Один из участников семинара двадцать пять лет тому назад лепил, как мы лепим, что мы лепим. Узнав у кого-то, что я приехала в Москву и собираюсь дать мастер-класс в кафе, он позвонил мне и сказал:
— Мы обязательно должны попасть. Моя жена беременна, уже целых три недели! Нас не записывают. Говорят, что нет мест.
Я перезвонила устроительнице и умолила ее.
Митю я помню с восьми месяцев. Его мама возила ко мне старшего сына, и маленький толстун молча сидел у нее на ручках, пока его брат занимался. Когда Мите исполнилось три года, старший пошел в первый класс, и Митя заступил на его место.
Теперь он актер, они с моим сыном Федей снимались в одном фильме.

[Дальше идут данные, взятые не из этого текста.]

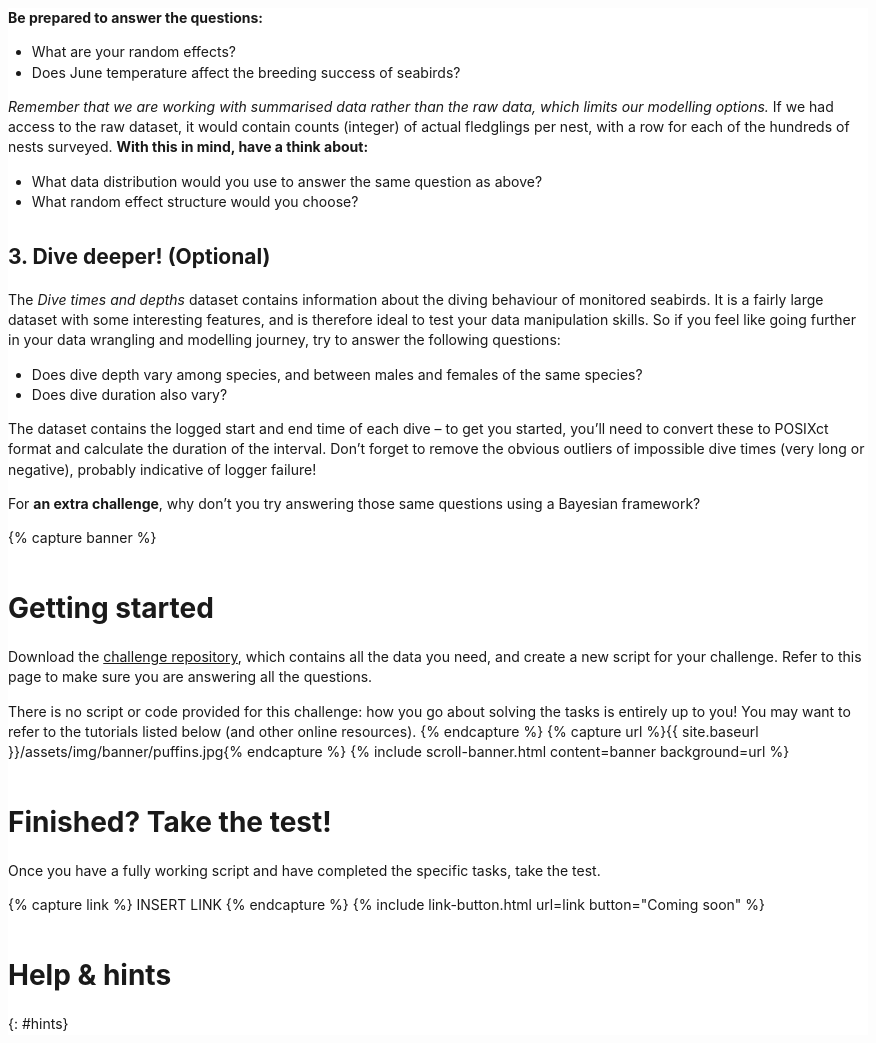 __Be prepared to answer the questions:__

* What are your random effects? 
* Does June temperature affect the breeding success of seabirds? 

_Remember that we are working with summarised data rather than the raw data, which limits our modelling options._ If we had access to the raw dataset, it would contain counts (integer) of actual fledglings per nest, with a row for each of the hundreds of nests surveyed. __With this in mind, have a think about:__

* What data distribution would you use to answer the same question as above?
* What random effect structure would you choose? 

## 3. Dive deeper! (Optional)

The _Dive times and depths_ dataset contains information about the diving behaviour of monitored seabirds. It is a fairly large dataset with some interesting features, and is therefore ideal to test your data manipulation skills. So if you feel like going further in your data wrangling and modelling journey, try to answer the following questions: 

* Does dive depth vary among species, and between males and females of the same species? 
* Does dive duration also vary? 

The dataset contains the logged start and end time of each dive – to get you started, you’ll need to convert these to POSIXct format and calculate the duration of the interval. Don’t forget to remove the obvious outliers of impossible dive times (very long or negative), probably indicative of logger failure!

For __an extra challenge__, why don’t you try answering those same questions using a Bayesian framework?

{% capture banner %}
# Getting started

Download the [challenge repository](https://github.com/ourcodingclub/CC_course_challenge3), which contains all the data you need, and create a new script for your challenge. Refer to this page to make sure you are answering all the questions. 

There is no script or code provided for this challenge: how you go about solving the tasks is entirely up to you! You may want to refer to the tutorials listed below (and other online resources). 
{% endcapture %}
{% capture url %}{{ site.baseurl }}/assets/img/banner/puffins.jpg{% endcapture %}
{% include scroll-banner.html content=banner background=url %}

# Finished? Take the test! 

Once you have a fully working script and have completed the specific tasks, take the test. 

{% capture link %} INSERT LINK {% endcapture %}
{% include link-button.html url=link button="Coming soon" %}

# Help & hints 
{: #hints}
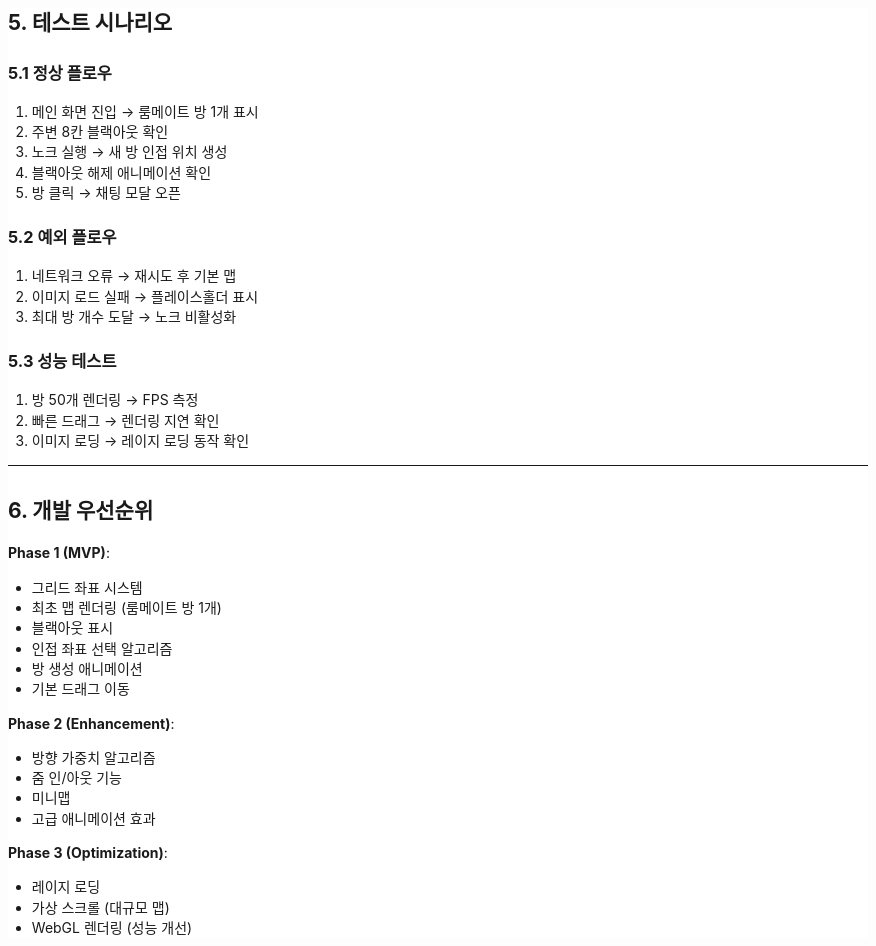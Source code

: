 
## 5. 테스트 시나리오

### 5.1 정상 플로우
1. 메인 화면 진입 → 룸메이트 방 1개 표시
2. 주변 8칸 블랙아웃 확인
3. 노크 실행 → 새 방 인접 위치 생성
4. 블랙아웃 해제 애니메이션 확인
5. 방 클릭 → 채팅 모달 오픈

### 5.2 예외 플로우
1. 네트워크 오류 → 재시도 후 기본 맵
2. 이미지 로드 실패 → 플레이스홀더 표시
3. 최대 방 개수 도달 → 노크 비활성화

### 5.3 성능 테스트
1. 방 50개 렌더링 → FPS 측정
2. 빠른 드래그 → 렌더링 지연 확인
3. 이미지 로딩 → 레이지 로딩 동작 확인

---

## 6. 개발 우선순위

**Phase 1 (MVP)**:
- 그리드 좌표 시스템
- 최초 맵 렌더링 (룸메이트 방 1개)
- 블랙아웃 표시
- 인접 좌표 선택 알고리즘
- 방 생성 애니메이션
- 기본 드래그 이동

**Phase 2 (Enhancement)**:
- 방향 가중치 알고리즘
- 줌 인/아웃 기능
- 미니맵
- 고급 애니메이션 효과

**Phase 3 (Optimization)**:
- 레이지 로딩
- 가상 스크롤 (대규모 맵)
- WebGL 렌더링 (성능 개선)
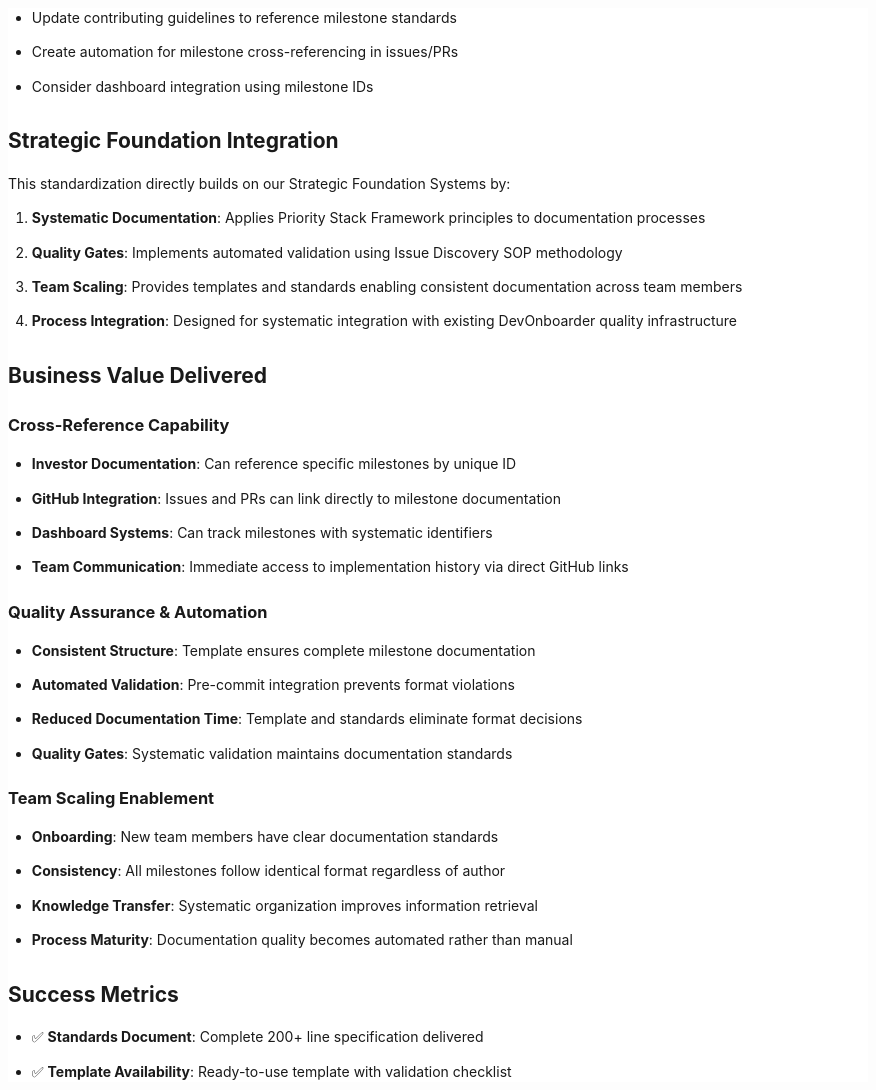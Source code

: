 - Update contributing guidelines to reference milestone standards

- Create automation for milestone cross-referencing in issues/PRs

- Consider dashboard integration using milestone IDs

## Strategic Foundation Integration

This standardization directly builds on our Strategic Foundation Systems by:

1. **Systematic Documentation**: Applies Priority Stack Framework principles to documentation processes

2. **Quality Gates**: Implements automated validation using Issue Discovery SOP methodology

3. **Team Scaling**: Provides templates and standards enabling consistent documentation across team members

4. **Process Integration**: Designed for systematic integration with existing DevOnboarder quality infrastructure

## Business Value Delivered

### Cross-Reference Capability

- **Investor Documentation**: Can reference specific milestones by unique ID

- **GitHub Integration**: Issues and PRs can link directly to milestone documentation

- **Dashboard Systems**: Can track milestones with systematic identifiers

- **Team Communication**: Immediate access to implementation history via direct GitHub links

### Quality Assurance & Automation

- **Consistent Structure**: Template ensures complete milestone documentation

- **Automated Validation**: Pre-commit integration prevents format violations

- **Reduced Documentation Time**: Template and standards eliminate format decisions

- **Quality Gates**: Systematic validation maintains documentation standards

### Team Scaling Enablement

- **Onboarding**: New team members have clear documentation standards

- **Consistency**: All milestones follow identical format regardless of author

- **Knowledge Transfer**: Systematic organization improves information retrieval

- **Process Maturity**: Documentation quality becomes automated rather than manual

## Success Metrics

- ✅ **Standards Document**: Complete 200+ line specification delivered

- ✅ **Template Availability**: Ready-to-use template with validation checklist
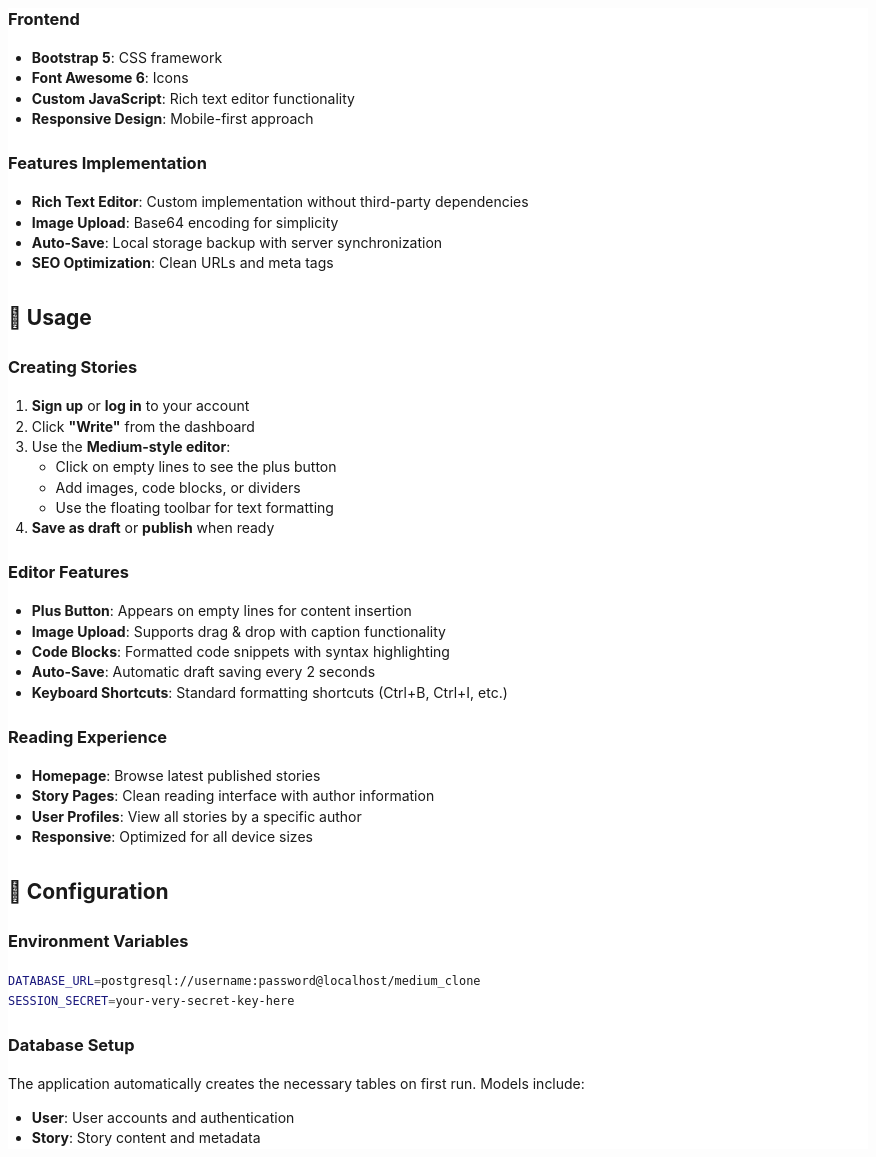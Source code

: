 ### Frontend
- **Bootstrap 5**: CSS framework
- **Font Awesome 6**: Icons
- **Custom JavaScript**: Rich text editor functionality
- **Responsive Design**: Mobile-first approach

### Features Implementation
- **Rich Text Editor**: Custom implementation without third-party dependencies
- **Image Upload**: Base64 encoding for simplicity
- **Auto-Save**: Local storage backup with server synchronization
- **SEO Optimization**: Clean URLs and meta tags

## 🎯 Usage

### Creating Stories
1. **Sign up** or **log in** to your account
2. Click **"Write"** from the dashboard
3. Use the **Medium-style editor**:
   - Click on empty lines to see the plus button
   - Add images, code blocks, or dividers
   - Use the floating toolbar for text formatting
4. **Save as draft** or **publish** when ready

### Editor Features
- **Plus Button**: Appears on empty lines for content insertion
- **Image Upload**: Supports drag & drop with caption functionality
- **Code Blocks**: Formatted code snippets with syntax highlighting
- **Auto-Save**: Automatic draft saving every 2 seconds
- **Keyboard Shortcuts**: Standard formatting shortcuts (Ctrl+B, Ctrl+I, etc.)

### Reading Experience
- **Homepage**: Browse latest published stories
- **Story Pages**: Clean reading interface with author information
- **User Profiles**: View all stories by a specific author
- **Responsive**: Optimized for all device sizes

## 🔧 Configuration

### Environment Variables
```bash
DATABASE_URL=postgresql://username:password@localhost/medium_clone
SESSION_SECRET=your-very-secret-key-here
```

### Database Setup
The application automatically creates the necessary tables on first run. Models include:
- **User**: User accounts and authentication
- **Story**: Story content and metadata
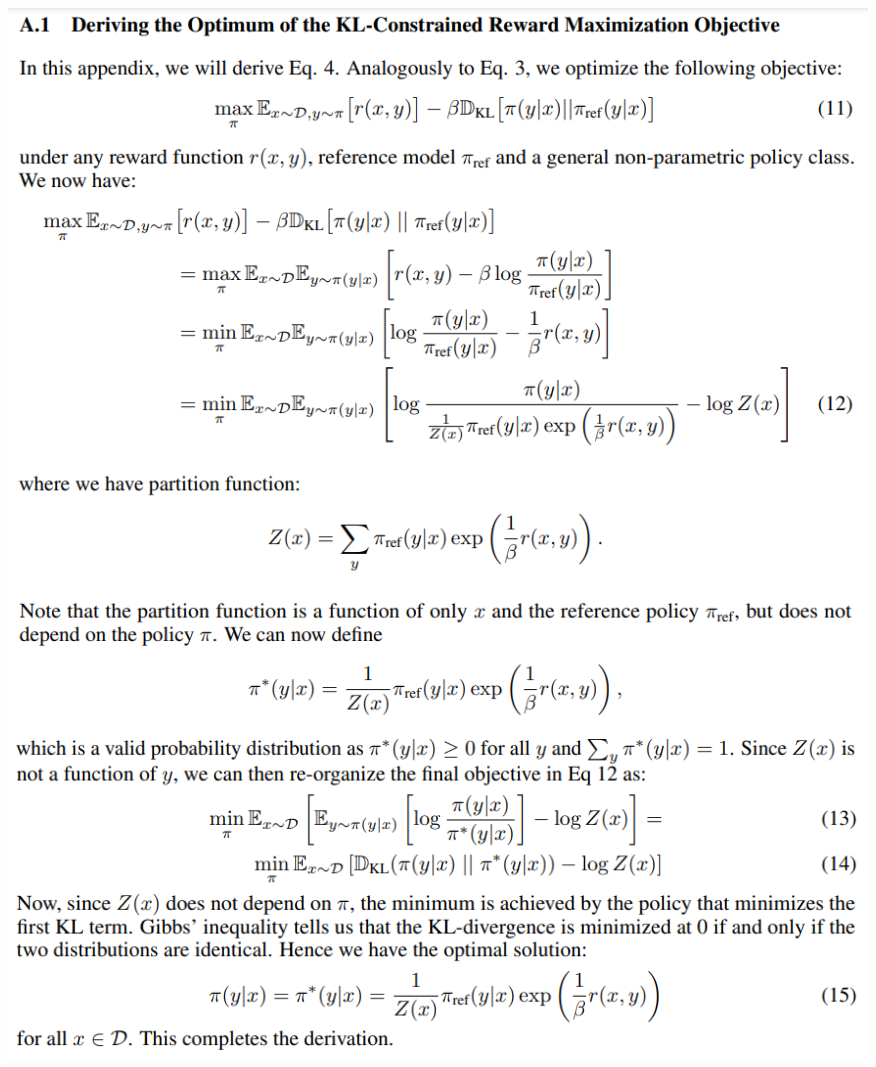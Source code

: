 ![DPO Appendix 1](/assets/img/llm_rl/DPO_Appendix1.png)
![DPO Appendix 2](/assets/img/llm_rl/DPO_Appendix2.png)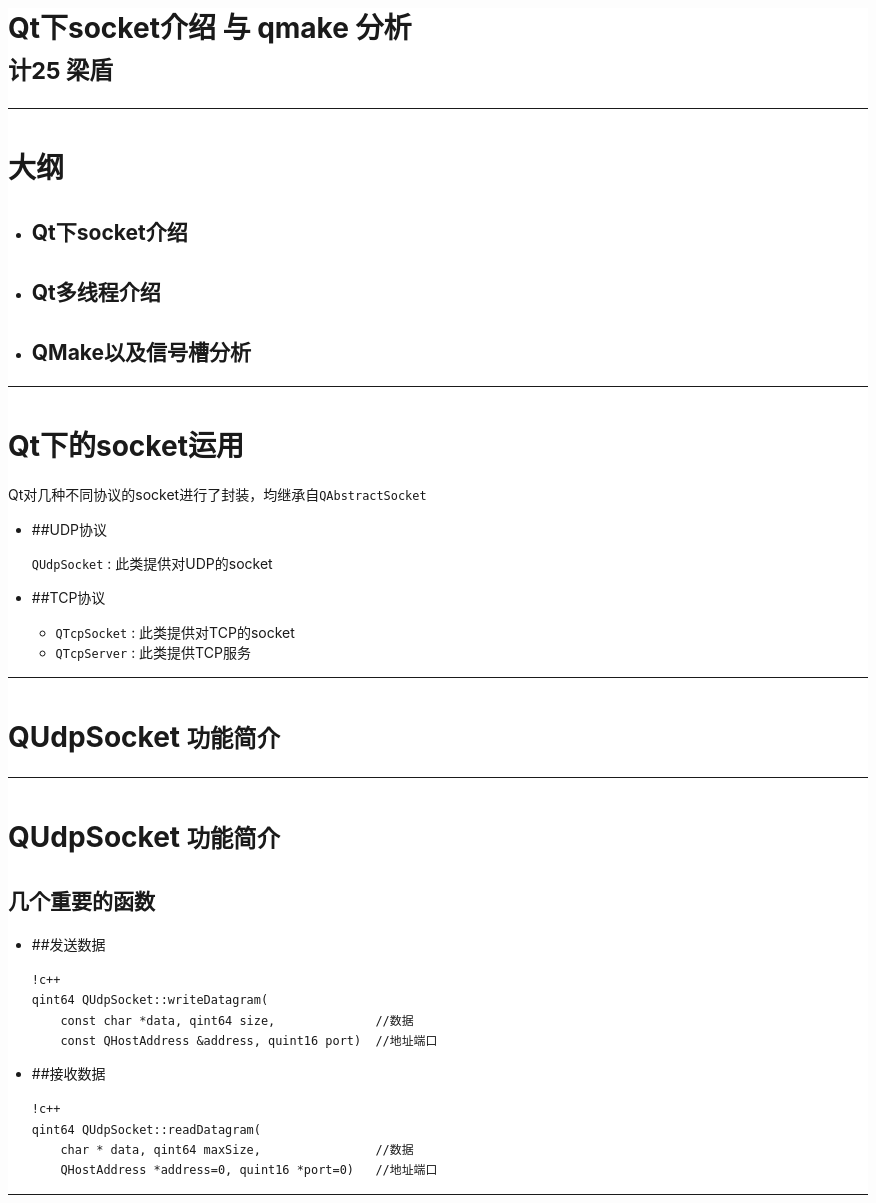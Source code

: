 # Qt下socket介绍 与 qmake 分析 <br> <small>计25 梁盾</small>

-------------

# 大纲
- ## Qt下socket介绍
- ## Qt多线程介绍
- ## QMake以及信号槽分析

---------------

# Qt下的socket运用

Qt对几种不同协议的socket进行了封装，均继承自`QAbstractSocket`

-   ##UDP协议

    `QUdpSocket` : 此类提供对UDP的socket

-   ##TCP协议

    - `QTcpSocket` : 此类提供对TCP的socket  
    - `QTcpServer` : 此类提供TCP服务

---------------

# QUdpSocket <small> 功能简介 </small>

---------------

# QUdpSocket <small> 功能简介 </small>

## 几个重要的函数
-   ##发送数据

        !c++
        qint64 QUdpSocket::writeDatagram(
            const char *data, qint64 size,              //数据
            const QHostAddress &address, quint16 port)  //地址端口

-   ##接收数据

        !c++
        qint64 QUdpSocket::readDatagram(
            char * data, qint64 maxSize,                //数据
            QHostAddress *address=0, quint16 *port=0)   //地址端口

-------------
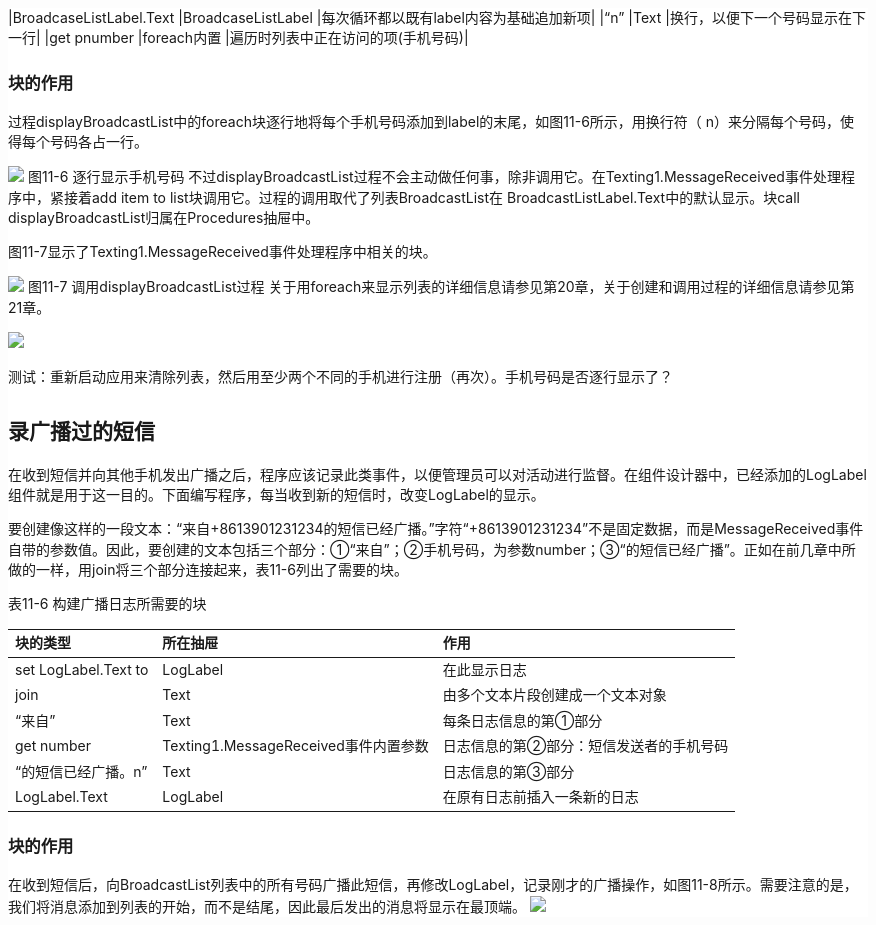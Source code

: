 |BroadcaseListLabel.Text	|BroadcaseListLabel	|每次循环都以既有label内容为基础追加新项|
|“n”	|Text	|换行，以便下一个号码显示在下一行|
|get pnumber	|foreach内置	|遍历时列表中正在访问的项(手机号码)|

### 块的作用

过程displayBroadcastList中的foreach块逐行地将每个手机号码添加到label的末尾，如图11-6所示，用换行符（ n）来分隔每个号码，使得每个号码各占一行。

![](./images/6-13.png)
图11-6 逐行显示手机号码
不过displayBroadcastList过程不会主动做任何事，除非调用它。在Texting1.MessageReceived事件处理程序中，紧接着add item to list块调用它。过程的调用取代了列表BroadcastList在 BroadcastListLabel.Text中的默认显示。块call displayBroadcastList归属在Procedures抽屉中。

图11-7显示了Texting1.MessageReceived事件处理程序中相关的块。

![](./images/7-12.png)
图11-7 调用displayBroadcastList过程
关于用foreach来显示列表的详细信息请参见第20章，关于创建和调用过程的详细信息请参见第21章。

![](./images/test-3.png)


测试：重新启动应用来清除列表，然后用至少两个不同的手机进行注册（再次）。手机号码是否逐行显示了？

## 录广播过的短信

在收到短信并向其他手机发出广播之后，程序应该记录此类事件，以便管理员可以对活动进行监督。在组件设计器中，已经添加的LogLabel组件就是用于这一目的。下面编写程序，每当收到新的短信时，改变LogLabel的显示。

要创建像这样的一段文本：“来自+8613901231234的短信已经广播。”字符“+8613901231234”不是固定数据，而是MessageReceived事件自带的参数值。因此，要创建的文本包括三个部分：①“来自”；②手机号码，为参数number；③“的短信已经广播”。正如在前几章中所做的一样，用join将三个部分连接起来，表11-6列出了需要的块。

表11-6 构建广播日志所需要的块

|块的类型|	所在抽屉	|作用|
|:---|:----|:----|
|set LogLabel.Text to	|LogLabel	|在此显示日志|
|join	|Text|	由多个文本片段创建成一个文本对象|
|“来自”	|Text	|每条日志信息的第①部分|
|get number	|Texting1.MessageReceived事件内置参数	|日志信息的第②部分：短信发送者的手机号码|
|“的短信已经广播。n”	|Text|	日志信息的第③部分|
|LogLabel.Text	|LogLabel	|在原有日志前插入一条新的日志|

### 块的作用

在收到短信后，向BroadcastList列表中的所有号码广播此短信，再修改LogLabel，记录刚才的广播操作，如图11-8所示。需要注意的是，我们将消息添加到列表的开始，而不是结尾，因此最后发出的消息将显示在最顶端。
![](./images/8-11.png)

С красавицей женой, тоже актрисой, они сели за столик, где расположились герои рассказа Чехова «Архиерей» — молодой человек с бородой и в рясе и его матушка в черном одеянии. За соседним столиком, спиной к ним, сидела жена раввина в парике и длинной юбке. Среди пятидесяти человек были и другие экзотические личности: церковные служки из Павлова Посада, занимающиеся ароматерапией (их я видела на предыдущем семинаре), американец из еврейской организации «Джойнт», член какой-то думской палаты, занимающийся социальной интеграцией детей-инвалидов. Половину столиков занимали московские онлайновые семинаристки. Многих я видела впервые.
Все были, но одного не было — пластилина. Он застрял в пробках. Запасливые семинаристки прихватили с собой пластилин, но на всех его бы не хватило. Устроительница праздника нервничала, звонила водителю.
— Сбегать в ближайший магазин?
— Не надо. Мы в кафе, здесь должны быть салфетки. Если можно попросить пару пачек…
— Белые и красные устроят?
— Конечно!
Как только салфеточные произведения заполнили весь зал (мы вешали их на леску, протянутую через зал в разных направлениях), приехал пластилин и иже с ним — бумага, газеты, картонные ящики, фломастеры, ножницы и скотч.
Мы, можно сказать, отлично закусили, предстояло главное блюдо. Мы лепим, что мы лепим… Стол, стулья и друг друга, крест-накрест. Поза, одежда, выражение лица…
Архиерей с матушкой хотели лепить друг друга, Митя поменялся с матушкой местами и теперь мог лепить свою любимую жену. Больше перестановок не было.